*** Data extract Section Begins ***

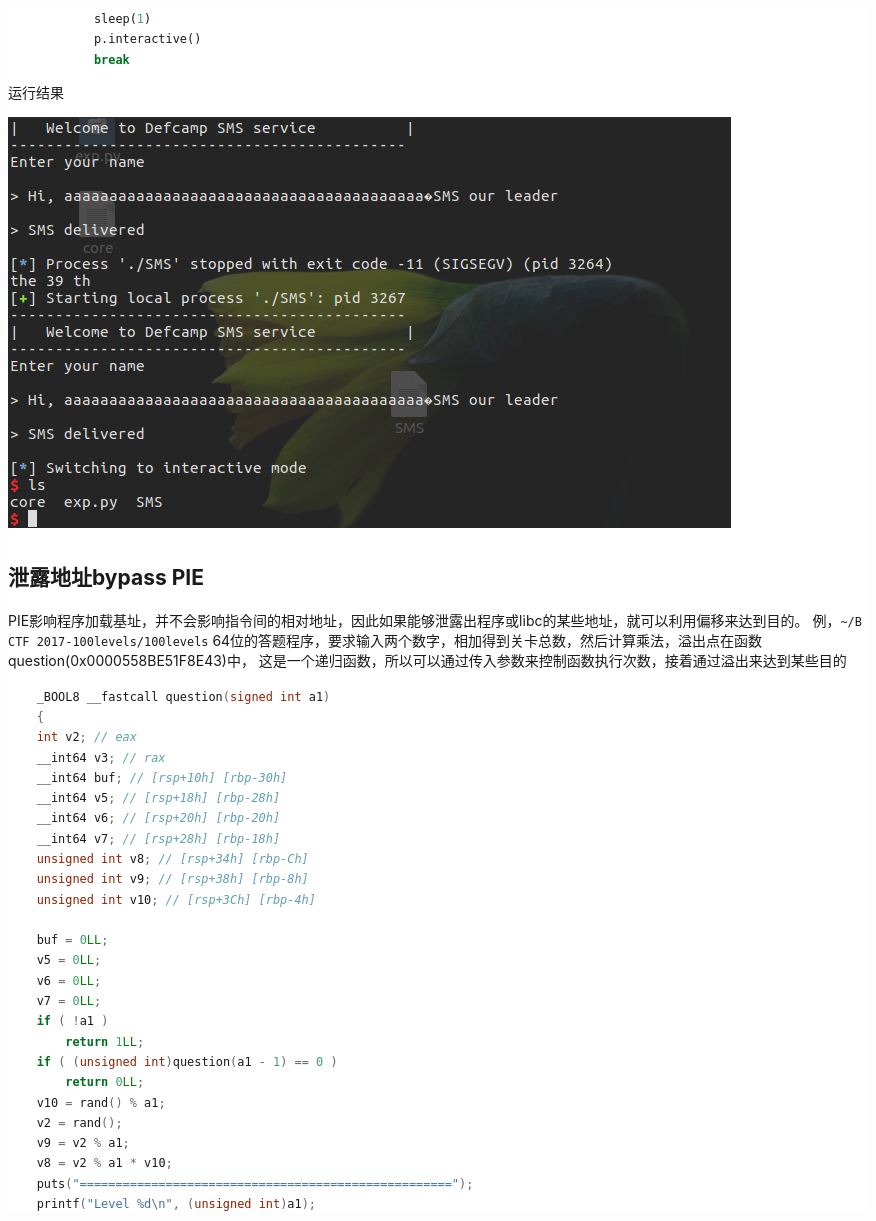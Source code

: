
 ```python
            sleep(1)
            p.interactive()
            break
```

运行结果

![Alt](img/bypass4.png)

## 泄露地址bypass PIE

PIE影响程序加载基址，并不会影响指令间的相对地址，因此如果能够泄露出程序或libc的某些地址，就可以利用偏移来达到目的。
例，`~/BCTF 2017-100levels/100levels`
64位的答题程序，要求输入两个数字，相加得到关卡总数，然后计算乘法，溢出点在函数question(0x0000558BE51F8E43)中，  这是一个递归函数，所以可以通过传入参数来控制函数执行次数，接着通过溢出来达到某些目的

```c++
    _BOOL8 __fastcall question(signed int a1)
    {
    int v2; // eax
    __int64 v3; // rax
    __int64 buf; // [rsp+10h] [rbp-30h]
    __int64 v5; // [rsp+18h] [rbp-28h]
    __int64 v6; // [rsp+20h] [rbp-20h]
    __int64 v7; // [rsp+28h] [rbp-18h]
    unsigned int v8; // [rsp+34h] [rbp-Ch]
    unsigned int v9; // [rsp+38h] [rbp-8h]
    unsigned int v10; // [rsp+3Ch] [rbp-4h]

    buf = 0LL;
    v5 = 0LL;
    v6 = 0LL;
    v7 = 0LL;
    if ( !a1 )
        return 1LL;
    if ( (unsigned int)question(a1 - 1) == 0 )
        return 0LL;
    v10 = rand() % a1;
    v2 = rand();
    v9 = v2 % a1;
    v8 = v2 % a1 * v10;
    puts("====================================================");
    printf("Level %d\n", (unsigned int)a1);
```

*** Data extract Section Ends ***

Note every line in the material with "unsigned" and copy it.

### Answer section:
    unsigned int v8; // [rsp+34h] [rbp-Ch]
    unsigned int v9; // [rsp+38h] [rbp-8h]
    unsigned int v10; // [rsp+3Ch] [rbp-4h]
    if ( (unsigned int)question(a1 - 1) == 0 )
    printf("Level %d\n", (unsigned int)a1);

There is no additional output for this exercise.